The original intention of the text is to describe how the structured name and email fields in pyproject.toml should be constructed into RFC 822 form for Core Metadata, so suggesting mail.utils.formataddr() makes sense to me. It would also be a good idea to revise the text to clarify the intention, and not strictly requiring the fields to be formatted with {name} <{email}>, although maybe keeping the string as an example for readability (since RFC 822 is not a very human-friendly identifier).

The Author and Maintainer fields are basically free-form, so you are free to do anything you seem fit. PyPI is trying to be smart here because historically people have misunderstood what the fields mean and put a name and email separately. It should be smarter when Maintainer-Email already contains a name instead and not blindly assign the email to a Maintainer entry. Assuming that gets fixed, what you want to do seems appropriate, although again anything is technically appropriate since there are no rules around the non-email fields.

Maybe related: Structure for importlib metadata identities

Related, indeed. I would love a more strict definition of the metadata fields. However, the approach proposed in that thread, that AFAICT didn’t receive any answer, is based on a misunderstanding of how the metadata fields are defined, namely that Author contains the list of author names, and Author-Email the list of the respective email addresses. This is not the case.

Thanks @uranusjr. It is very unfortunate that the metadata fields are not better specified. However, PyPI is the main consumer of the metadata, thus I think that the most important thing is to write the metadata in a way that is interpreted by PyPI as intended. For the currently deployed PyPI, mixing Author and Author-Email does not work. Having invalid addresses (names only for authos missign the email field in pyproject.toml) in Author-Email violates the metadata specification. Therefore, the only way to obtain something sensible is to put the author names and email addresses in the Author field.
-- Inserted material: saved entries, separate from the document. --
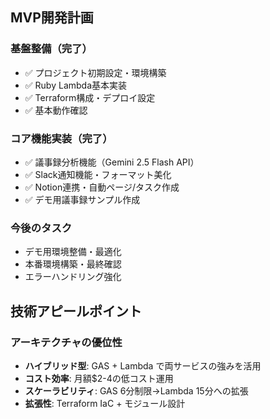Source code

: ## MVP開発計画

### 基盤整備（完了）
- ✅ プロジェクト初期設定・環境構築
- ✅ Ruby Lambda基本実装
- ✅ Terraform構成・デプロイ設定
- ✅ 基本動作確認

### コア機能実装（完了）
- ✅ 議事録分析機能（Gemini 2.5 Flash API）
- ✅ Slack通知機能・フォーマット美化
- ✅ Notion連携・自動ページ/タスク作成
- ✅ デモ用議事録サンプル作成

### 今後のタスク
- デモ用環境整備・最適化
- 本番環境構築・最終確認
- エラーハンドリング強化

## 技術アピールポイント

### アーキテクチャの優位性
- **ハイブリッド型**: GAS + Lambda で両サービスの強みを活用
- **コスト効率**: 月額$2-4の低コスト運用
- **スケーラビリティ**: GAS 6分制限→Lambda 15分への拡張
- **拡張性**: Terraform IaC + モジュール設計
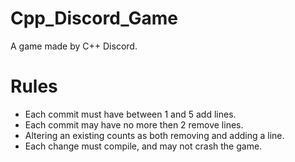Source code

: # Cpp_Discord_Game
A game made by C++ Discord.   

# Rules
* Each commit must have between 1 and 5 add lines.
* Each commit may have no more then 2 remove lines.
* Altering an existing counts as both removing and adding a line.
* Each change must compile, and may not crash the game.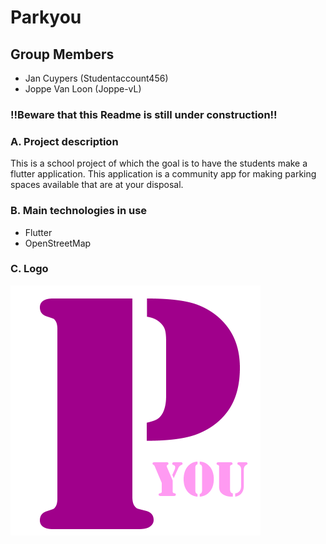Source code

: # Parkyou

## Group Members

- Jan Cuypers (Studentaccount456)
- Joppe Van Loon (Joppe-vL)

### !!Beware that this Readme is still under construction!!

### A. Project description

This is a school project of which the goal is to have the students make a flutter application. This application is a community app for making parking spaces available that are at your disposal.

### B. Main technologies in use

- Flutter
- OpenStreetMap

### C. Logo

![LogoParkYou](/ImagesForReadme/ParkYouLogo.png)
I’ll check how that renders on PyPI.

Somewhat related warehouse issue regarding how this metadata is displayed on PyPI: Odd rendering of author when using PEP 621 metadata. · Issue #9400 · pypi/warehouse · GitHub

Related issue for Hatch Build breaks for non-ascii emails · Issue #965 · pypa/hatch · GitHub

I’m wondering if non-ASCII emails should be supported even if it is technically possible

If interpret the linked issues correctly, it seems that there is no way to have more than one name or email address in Author / Author-Email or Maintainer / Maintainer-Email and have it correctly rendered on PyPI. As these fields are not strictly defined, PyPI is the only important consumer of these metadata, however, wheelhouse is not able to make sense of the metadata when multiple authors or maintainers are specified, plus some more unexpected behavior when both the plain and -Email versions of the fields are present. Therefore, despite the PyPA standard document, the only supported metadata format is having exactly one author or maintainer and use either the plain or -Email suffixed fields, but not both. Am I missing something?

What would be the road to have wheelhouse interpret the metadata fields as the specifications suggest? Should the specification be clarified with amendments to the PyPA documents before any patch to wheelhouse is proposed?

I think the best way forward would be to deprecate the -Email suffixed fields in favor or simply using comma separated, RFC822 compliant from addresses in the Author and Maintainer fields.

I would suggest opening an issue toward PyPI on rendering the fields more appropriately. It is entirely possible to add additional guidelines to the metadata fields so PyPI can treat it as expected, or there potentially might even be a way to just make PyPI do mostly what you want. Since PyPI is the only meaningful customer, how it renders the fields is basically the de facto standard. That would be more useful than trying to migrate the metadata format to new fields.